Oltre i geni: il paradosso della coscienza umana
Una delle mie ultime letture è Il gene egoista di Richard Dawkins, pubblicato nel 1976. L’autore, biologo evoluzionista britannico, propone una visione radicale: l’uomo non sarebbe altro che una “macchina da sopravvivenza” programmata per replicare i propri ospiti, i geni.
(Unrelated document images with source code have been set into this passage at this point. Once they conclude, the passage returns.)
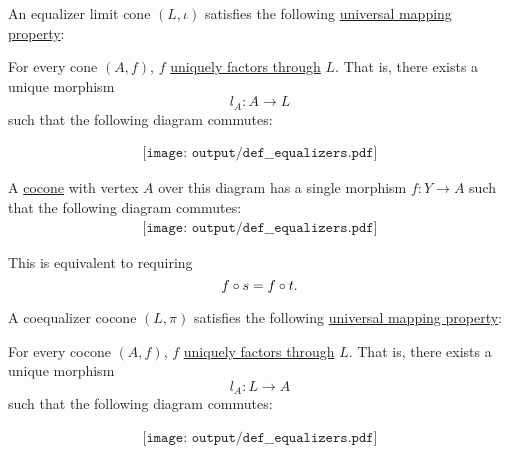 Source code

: \begin{definition}
\begin{minipage}[t]{0.47\textwidth}
    An equalizer limit cone \( (L, \iota) \) satisfies the following \hyperref[rem:limit_universal_mapping_property]{universal mapping property}:
    \begin{displayquote}
      For every cone \( (A, f) \), \( f \) \hyperref[def:factors_through]{uniquely factors through} \( L \). That is, there exists a unique morphism
      \begin{equation*}
         l_A: A \to L
      \end{equation*}
      such that the following diagram commutes:
    \end{displayquote}
    \begin{equation}\label{eq:def:equalizers/equalizer}
      \begin{aligned}
        \texttt{[image: output/def\_\_equalizers.pdf]}
      \end{aligned}
    \end{equation}
  \end{minipage}
  \hfill
  \begin{minipage}[t]{0.47\textwidth}
    A \hyperref[def:category_of_cones/cocone]{cocone} with vertex \( A \) over this diagram has a single morphism \( f: Y \to A \) such that the following diagram commutes:
    \begin{equation}\label{eq:def:equalizers/cocone}
      \begin{aligned}
        \texttt{[image: output/def\_\_equalizers.pdf]}
      \end{aligned}
    \end{equation}

    This is equivalent to requiring
    \begin{equation*}
      f \bincirc s = f \bincirc t.
    \end{equation*}

    A coequalizer cocone \( (L, \pi) \) satisfies the following \hyperref[rem:limit_universal_mapping_property]{universal mapping property}:
    \begin{displayquote}
      For every cocone \( (A, f) \), \( f \) \hyperref[def:factors_through]{uniquely factors through} \( L \). That is, there exists a unique morphism
      \begin{equation*}
        l_A: L \to A
      \end{equation*}
      such that the following diagram commutes:
    \end{displayquote}
    \begin{equation}\label{eq:def:equalizers/coequalizer}
      \begin{aligned}
        \texttt{[image: output/def\_\_equalizers.pdf]}
      \end{aligned}
    \end{equation}
  \end{minipage}


\end{definition}
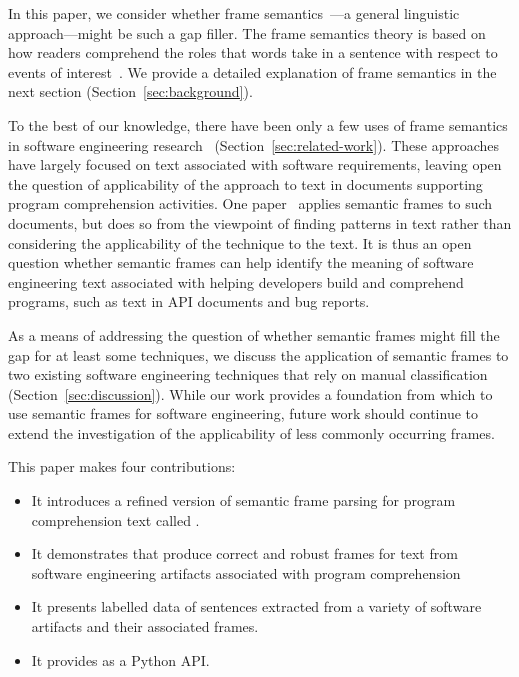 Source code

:In this paper, we consider whether frame
semantics~\cite{fillmore1976frame, Baker1998}---a general
linguistic approach---might be such a gap filler.  The frame semantics
theory is based on how readers comprehend the roles that words take in
a sentence with respect to events of interest~\cite{Baker1998,
  jurafskyspeech}. We provide a detailed
  explanation of frame semantics in the next
  section (Section~\ref{sec:background}).



To the best of our knowledge, there have been only a few uses of frame
semantics in software engineering research~\cite{jha2017, kundi2017, alhoshan2019using, Marques2020} (Section~\ref{sec:related-work}). These approaches
have largely focused on text associated
with software requirements, leaving open the
question of applicability of the approach to
text in documents supporting program
comprehension activities.
One paper~\cite{Marques2020} applies semantic
frames to such documents, but does so from the
viewpoint of finding patterns in text rather than
considering the applicability of the technique
to the text.
It is thus an open question whether semantic
frames can help identify the meaning of
software engineering text associated with helping
developers build and comprehend programs, such as
text in API documents and bug reports.



As a means of addressing the question of whether semantic frames might fill the gap for at least some techniques,
we discuss the application of semantic frames
to two existing software engineering techniques that rely on manual classification
(Section~\ref{sec:discussion}).
While our work provides a
foundation from which to use semantic frames for software engineering, future
work should continue to extend the investigation of the applicability of less
commonly occurring frames.

This paper makes four contributions:
\begin{itemize}
\item It introduces a refined version of semantic frame parsing for program comprehension text called \api{}.
\item It demonstrates that \api{} produce correct and robust frames for text from software engineering artifacts associated with program comprehension
\item It presents labelled data of sentences extracted from a variety of software artifacts and their associated frames.
\item It provides \api{} as a Python API.
\end{itemize}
In questa prospettiva tutto ciò che consideriamo esperienza umana: la morale, l’amore, l’altruismo, la cooperazione, la politica, la religione – non sono che sovrastrutture nate dall’impulso primario di garantire la sopravvivenza genetica. Una teoria riduzionista ed elegante, che però si adatta in modo quasi inquietante a ciò che possiamo osservare nella realtà se ci mettiamo in ascolto senza illusioni, accettando la perdita di centralità dell’uomo nell’universo.
È una forma di risveglio: l’uomo diventa consapevole della propria programmazione biologica. Ma in questo riconoscimento si apre un paradosso. Se comprendiamo di essere macchine da sopravvivenza, allora possiamo persino scegliere di opporci a questa programmazione, trascendendola.
In True Detective (stagione 1) il personaggio di Rustin Cohle incarna questa tensione. Per lui il gesto più onorevole che l’umanità potrebbe compiere sarebbe smettere di riprodursi: un atto di ribellione contro un trattamento iniquo riservato all’uomo, troppo cosciente e troppo tormentato per vivere come una semplice creatura biologica.
Siamo forse l’unica specie in grado di riconoscersi come macchina e, al tempo stesso, di immaginare di andare oltre i propri ingranaggi. È in questo spazio paradossale, tra biologia e libertà, tra destino e ribellione, che si gioca la nostra consapevolezza.